§ **Task description**
Among the records below, find each line that includes the string "Globale" and copy it.

§ **Exercise inputs**
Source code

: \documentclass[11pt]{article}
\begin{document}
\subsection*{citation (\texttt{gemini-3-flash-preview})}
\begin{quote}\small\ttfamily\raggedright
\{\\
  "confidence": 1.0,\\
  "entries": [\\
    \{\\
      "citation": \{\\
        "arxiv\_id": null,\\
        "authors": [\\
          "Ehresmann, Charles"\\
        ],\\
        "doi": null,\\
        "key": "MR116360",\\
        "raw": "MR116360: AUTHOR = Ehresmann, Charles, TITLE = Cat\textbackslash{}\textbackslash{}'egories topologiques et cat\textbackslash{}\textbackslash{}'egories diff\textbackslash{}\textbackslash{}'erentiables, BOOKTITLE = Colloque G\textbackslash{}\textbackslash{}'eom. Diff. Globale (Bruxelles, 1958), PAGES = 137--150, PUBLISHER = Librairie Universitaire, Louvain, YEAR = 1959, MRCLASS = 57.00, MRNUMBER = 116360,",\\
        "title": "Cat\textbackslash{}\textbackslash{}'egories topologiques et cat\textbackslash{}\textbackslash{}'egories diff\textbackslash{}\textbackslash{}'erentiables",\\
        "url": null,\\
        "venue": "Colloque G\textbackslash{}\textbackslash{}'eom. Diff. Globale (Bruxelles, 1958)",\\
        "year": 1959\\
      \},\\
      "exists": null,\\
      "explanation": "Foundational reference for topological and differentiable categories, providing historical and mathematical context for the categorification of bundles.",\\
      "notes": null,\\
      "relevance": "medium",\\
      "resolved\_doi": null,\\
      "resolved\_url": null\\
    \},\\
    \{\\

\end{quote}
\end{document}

§ **Exercise output**
        "raw": "MR116360: AUTHOR = Ehresmann, Charles, TITLE = Cat\textbackslash{}\textbackslash{}'egories topologiques et cat\textbackslash{}\textbackslash{}'egories diff\textbackslash{}\textbackslash{}'erentiables, BOOKTITLE = Colloque G\textbackslash{}\textbackslash{}'eom. Diff. Globale (Bruxelles, 1958), PAGES = 137--150, PUBLISHER = Librairie Universitaire, Louvain, YEAR = 1959, MRCLASS = 57.00, MRNUMBER = 116360,",\\
        "venue": "Colloque G\textbackslash{}\textbackslash{}'eom. Diff. Globale (Bruxelles, 1958)",\\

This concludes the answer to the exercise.